3. You Don’t Have Compelling Evidence To Support the Idea Your App Will Ever Be Used

Every church leader wants to believe that the people in their congregation are so invested in what the church is doing that they will download the church app and use it on a daily basis. But that typically just isn’t the case. With so many things vying for their attention on a weekly, daily, and hourly basis, the church app doesn’t often rise to the top. 

Recent research has found that ​​78% of US smartphone users will not download an app to continue a transaction, and 80% of users say they get frustrated with an organization at the prospect of having to download an app.

Further, researchers have discovered that while a typical person has about 40 apps on their phone, 89% of their time is spent on just 18 of them. The others go almost completely unused. 

Unless you have compelling evidence to suggest that your app will be highly engaging and relevant to your church members beyond what they can already find on your website or by following you on social media, it is more than likely that it will be one of the more than half of apps that sits on their phone until it is eventually deleted. 
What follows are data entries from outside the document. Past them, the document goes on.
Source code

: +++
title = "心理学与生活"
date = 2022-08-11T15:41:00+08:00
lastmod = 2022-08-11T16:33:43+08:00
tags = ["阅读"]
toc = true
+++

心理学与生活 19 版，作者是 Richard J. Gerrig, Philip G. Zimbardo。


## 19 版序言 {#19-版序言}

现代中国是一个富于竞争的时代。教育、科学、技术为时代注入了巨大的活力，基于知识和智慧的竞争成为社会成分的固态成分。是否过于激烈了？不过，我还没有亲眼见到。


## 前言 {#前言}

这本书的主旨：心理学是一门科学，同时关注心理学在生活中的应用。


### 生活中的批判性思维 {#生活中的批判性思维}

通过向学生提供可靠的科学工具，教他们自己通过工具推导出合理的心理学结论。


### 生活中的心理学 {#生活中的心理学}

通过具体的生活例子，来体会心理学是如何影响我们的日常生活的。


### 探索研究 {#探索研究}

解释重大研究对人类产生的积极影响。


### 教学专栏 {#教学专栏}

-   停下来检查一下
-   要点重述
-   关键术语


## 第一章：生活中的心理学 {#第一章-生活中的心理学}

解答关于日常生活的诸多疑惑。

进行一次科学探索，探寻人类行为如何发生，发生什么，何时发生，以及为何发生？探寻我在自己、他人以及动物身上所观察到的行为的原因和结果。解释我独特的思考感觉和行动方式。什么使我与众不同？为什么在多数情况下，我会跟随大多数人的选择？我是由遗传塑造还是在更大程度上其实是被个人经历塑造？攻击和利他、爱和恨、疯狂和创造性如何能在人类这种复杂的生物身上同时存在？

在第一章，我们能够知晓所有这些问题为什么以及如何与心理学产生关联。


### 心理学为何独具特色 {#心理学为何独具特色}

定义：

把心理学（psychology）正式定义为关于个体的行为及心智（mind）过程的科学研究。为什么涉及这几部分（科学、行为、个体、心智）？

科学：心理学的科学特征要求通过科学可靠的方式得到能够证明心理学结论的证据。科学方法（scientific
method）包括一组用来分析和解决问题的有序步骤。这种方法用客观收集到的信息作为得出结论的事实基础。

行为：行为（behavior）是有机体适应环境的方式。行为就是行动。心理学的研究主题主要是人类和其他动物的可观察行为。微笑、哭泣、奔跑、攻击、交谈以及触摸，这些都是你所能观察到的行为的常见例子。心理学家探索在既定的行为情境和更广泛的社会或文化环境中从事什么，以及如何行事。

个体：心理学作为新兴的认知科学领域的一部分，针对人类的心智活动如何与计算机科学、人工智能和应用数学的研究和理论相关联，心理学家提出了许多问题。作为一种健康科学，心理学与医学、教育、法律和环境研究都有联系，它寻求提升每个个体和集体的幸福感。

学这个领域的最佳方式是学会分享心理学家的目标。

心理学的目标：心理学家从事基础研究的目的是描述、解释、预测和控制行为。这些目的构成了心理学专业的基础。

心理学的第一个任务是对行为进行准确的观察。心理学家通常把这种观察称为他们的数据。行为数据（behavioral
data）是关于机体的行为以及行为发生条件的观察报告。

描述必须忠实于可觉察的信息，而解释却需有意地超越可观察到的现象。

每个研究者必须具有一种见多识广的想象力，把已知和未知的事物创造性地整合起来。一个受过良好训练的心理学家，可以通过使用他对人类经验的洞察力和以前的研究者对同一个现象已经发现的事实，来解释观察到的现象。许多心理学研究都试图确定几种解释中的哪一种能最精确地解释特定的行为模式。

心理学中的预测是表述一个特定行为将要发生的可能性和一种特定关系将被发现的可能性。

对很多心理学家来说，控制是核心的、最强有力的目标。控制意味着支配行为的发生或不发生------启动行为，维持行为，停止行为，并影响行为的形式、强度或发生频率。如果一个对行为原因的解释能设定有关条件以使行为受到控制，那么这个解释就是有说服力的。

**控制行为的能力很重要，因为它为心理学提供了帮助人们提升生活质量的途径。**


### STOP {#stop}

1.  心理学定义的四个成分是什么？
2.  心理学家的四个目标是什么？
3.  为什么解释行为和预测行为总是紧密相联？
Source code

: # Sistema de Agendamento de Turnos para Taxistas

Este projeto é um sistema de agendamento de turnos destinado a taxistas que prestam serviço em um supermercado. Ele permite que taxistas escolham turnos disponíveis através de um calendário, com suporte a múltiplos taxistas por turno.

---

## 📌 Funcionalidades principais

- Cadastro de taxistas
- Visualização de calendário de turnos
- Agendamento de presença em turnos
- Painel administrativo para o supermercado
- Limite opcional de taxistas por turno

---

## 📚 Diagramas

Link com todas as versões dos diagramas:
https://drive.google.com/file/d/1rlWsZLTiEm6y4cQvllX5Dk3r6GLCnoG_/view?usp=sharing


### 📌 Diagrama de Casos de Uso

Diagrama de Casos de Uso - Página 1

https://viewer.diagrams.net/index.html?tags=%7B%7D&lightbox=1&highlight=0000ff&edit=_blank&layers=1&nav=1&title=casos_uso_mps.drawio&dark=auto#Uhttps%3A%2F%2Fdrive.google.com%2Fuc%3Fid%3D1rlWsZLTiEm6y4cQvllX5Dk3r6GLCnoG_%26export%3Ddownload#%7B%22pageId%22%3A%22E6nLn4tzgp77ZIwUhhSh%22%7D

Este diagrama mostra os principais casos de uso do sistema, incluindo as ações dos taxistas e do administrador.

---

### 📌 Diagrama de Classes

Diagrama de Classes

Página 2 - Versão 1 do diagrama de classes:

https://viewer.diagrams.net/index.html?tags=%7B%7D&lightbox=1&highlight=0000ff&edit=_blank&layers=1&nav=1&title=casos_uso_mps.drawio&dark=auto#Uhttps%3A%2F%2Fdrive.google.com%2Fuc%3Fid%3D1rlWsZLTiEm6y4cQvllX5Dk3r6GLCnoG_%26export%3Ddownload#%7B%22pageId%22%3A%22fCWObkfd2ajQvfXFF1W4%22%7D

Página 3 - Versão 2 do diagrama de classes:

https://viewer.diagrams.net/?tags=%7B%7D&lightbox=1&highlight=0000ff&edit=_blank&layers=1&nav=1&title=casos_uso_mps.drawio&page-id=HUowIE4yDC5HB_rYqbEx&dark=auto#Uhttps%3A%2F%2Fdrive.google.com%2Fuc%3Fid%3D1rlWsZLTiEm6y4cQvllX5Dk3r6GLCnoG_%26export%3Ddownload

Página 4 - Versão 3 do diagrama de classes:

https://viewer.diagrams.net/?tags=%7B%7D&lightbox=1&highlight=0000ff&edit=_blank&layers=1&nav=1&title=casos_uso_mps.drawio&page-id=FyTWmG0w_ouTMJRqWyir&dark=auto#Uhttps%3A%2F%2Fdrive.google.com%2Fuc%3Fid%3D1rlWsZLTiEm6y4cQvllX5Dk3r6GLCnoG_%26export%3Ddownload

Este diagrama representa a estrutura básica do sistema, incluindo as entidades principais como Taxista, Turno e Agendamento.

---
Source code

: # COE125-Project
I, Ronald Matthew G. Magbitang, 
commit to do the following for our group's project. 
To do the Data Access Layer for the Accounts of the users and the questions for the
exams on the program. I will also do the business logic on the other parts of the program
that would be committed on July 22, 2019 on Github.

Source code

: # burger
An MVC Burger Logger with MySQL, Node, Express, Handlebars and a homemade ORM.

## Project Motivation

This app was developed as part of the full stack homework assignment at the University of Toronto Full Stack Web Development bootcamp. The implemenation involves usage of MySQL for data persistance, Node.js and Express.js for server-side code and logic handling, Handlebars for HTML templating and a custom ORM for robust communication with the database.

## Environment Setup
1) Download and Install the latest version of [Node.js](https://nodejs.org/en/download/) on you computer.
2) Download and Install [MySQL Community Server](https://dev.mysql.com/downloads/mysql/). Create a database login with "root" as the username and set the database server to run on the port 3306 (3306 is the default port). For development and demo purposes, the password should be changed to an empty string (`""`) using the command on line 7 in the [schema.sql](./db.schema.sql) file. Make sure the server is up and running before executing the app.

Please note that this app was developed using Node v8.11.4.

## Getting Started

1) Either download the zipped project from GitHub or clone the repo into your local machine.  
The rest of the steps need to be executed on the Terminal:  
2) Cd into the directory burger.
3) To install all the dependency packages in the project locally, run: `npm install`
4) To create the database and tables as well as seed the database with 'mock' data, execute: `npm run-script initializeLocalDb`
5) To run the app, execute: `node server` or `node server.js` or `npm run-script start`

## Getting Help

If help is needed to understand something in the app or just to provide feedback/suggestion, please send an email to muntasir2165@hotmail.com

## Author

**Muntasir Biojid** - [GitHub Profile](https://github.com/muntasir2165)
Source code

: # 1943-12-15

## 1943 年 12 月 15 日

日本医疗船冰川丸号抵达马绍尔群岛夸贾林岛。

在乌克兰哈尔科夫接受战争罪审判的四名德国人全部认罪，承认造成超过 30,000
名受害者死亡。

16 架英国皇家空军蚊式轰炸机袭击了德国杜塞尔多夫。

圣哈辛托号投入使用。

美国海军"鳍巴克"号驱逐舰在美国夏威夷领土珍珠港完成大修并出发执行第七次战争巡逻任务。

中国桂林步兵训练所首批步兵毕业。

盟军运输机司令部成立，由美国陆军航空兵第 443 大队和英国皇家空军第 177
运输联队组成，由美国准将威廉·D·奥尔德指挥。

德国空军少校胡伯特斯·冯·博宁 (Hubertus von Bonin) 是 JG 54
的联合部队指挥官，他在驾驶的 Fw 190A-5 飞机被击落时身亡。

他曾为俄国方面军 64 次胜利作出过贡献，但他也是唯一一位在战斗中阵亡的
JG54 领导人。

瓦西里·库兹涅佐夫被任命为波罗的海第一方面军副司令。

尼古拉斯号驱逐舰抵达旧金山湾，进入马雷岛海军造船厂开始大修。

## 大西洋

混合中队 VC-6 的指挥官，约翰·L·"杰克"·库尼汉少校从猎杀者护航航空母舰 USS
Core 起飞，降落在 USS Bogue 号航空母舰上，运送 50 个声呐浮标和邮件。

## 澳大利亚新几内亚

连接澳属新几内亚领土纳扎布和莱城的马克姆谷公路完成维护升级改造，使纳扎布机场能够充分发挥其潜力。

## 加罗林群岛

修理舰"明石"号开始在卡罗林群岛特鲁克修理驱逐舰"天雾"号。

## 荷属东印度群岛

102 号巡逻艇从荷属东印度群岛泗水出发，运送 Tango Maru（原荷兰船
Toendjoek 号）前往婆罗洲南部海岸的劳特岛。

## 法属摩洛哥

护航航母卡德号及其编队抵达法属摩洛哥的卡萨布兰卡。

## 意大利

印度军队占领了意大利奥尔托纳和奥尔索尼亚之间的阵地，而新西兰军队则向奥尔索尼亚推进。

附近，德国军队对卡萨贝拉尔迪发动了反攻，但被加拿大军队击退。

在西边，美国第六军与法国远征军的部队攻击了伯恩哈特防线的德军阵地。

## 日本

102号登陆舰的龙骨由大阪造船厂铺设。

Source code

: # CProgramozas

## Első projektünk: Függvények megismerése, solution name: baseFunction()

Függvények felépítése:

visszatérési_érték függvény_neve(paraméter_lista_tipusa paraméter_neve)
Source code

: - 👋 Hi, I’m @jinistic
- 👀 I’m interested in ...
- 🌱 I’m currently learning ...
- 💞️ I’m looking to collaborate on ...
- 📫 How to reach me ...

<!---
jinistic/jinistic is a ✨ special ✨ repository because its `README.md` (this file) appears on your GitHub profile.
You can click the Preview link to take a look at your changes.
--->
This might not exactly feel like a glowing review about the effectiveness of church apps. However, despite these compelling reasons not to have a church app, there may be situations where an app could be useful to your church. 

You Might Want a Church App If:

1. You Have a Robust Plan To Use Your App as a Discipleship Tool

In order to serve a unique purpose, your church app should be a discipleship tool that leads churchgoers down an engagement funnel toward their next step in their journey with Jesus and the Church. 

Content within the app should be tailored to the individuals using it, guiding them toward their next step, whether that is baptism, a membership class, joining a volunteer team, giving, or joining a small group. 

An effective app relies upon data from your church’s database to build out unique experiences that will encourage members of your church to not only be informed about the goings on of your church but be personally invited to the next step that is most relevant to them. (Having a robust and accurate database is a prerequisite for implementing an effective church app.)

2. You Plan To Build and Maintain Tools That Foster Community

In addition to personal discipleship features, an effective church app should also include the ability to connect in community with other members of the church. 

This can be made possible through a prayer wall or prayer request system, as well as communication tools that churchgoers can use to connect with others on their volunteer teams or in their small groups. 

In this way, your church app, if built properly, can become a one stop shop for identifying the next step in a churchgoer’s discipleship journey, also connecting them with the people who are going to help them take it.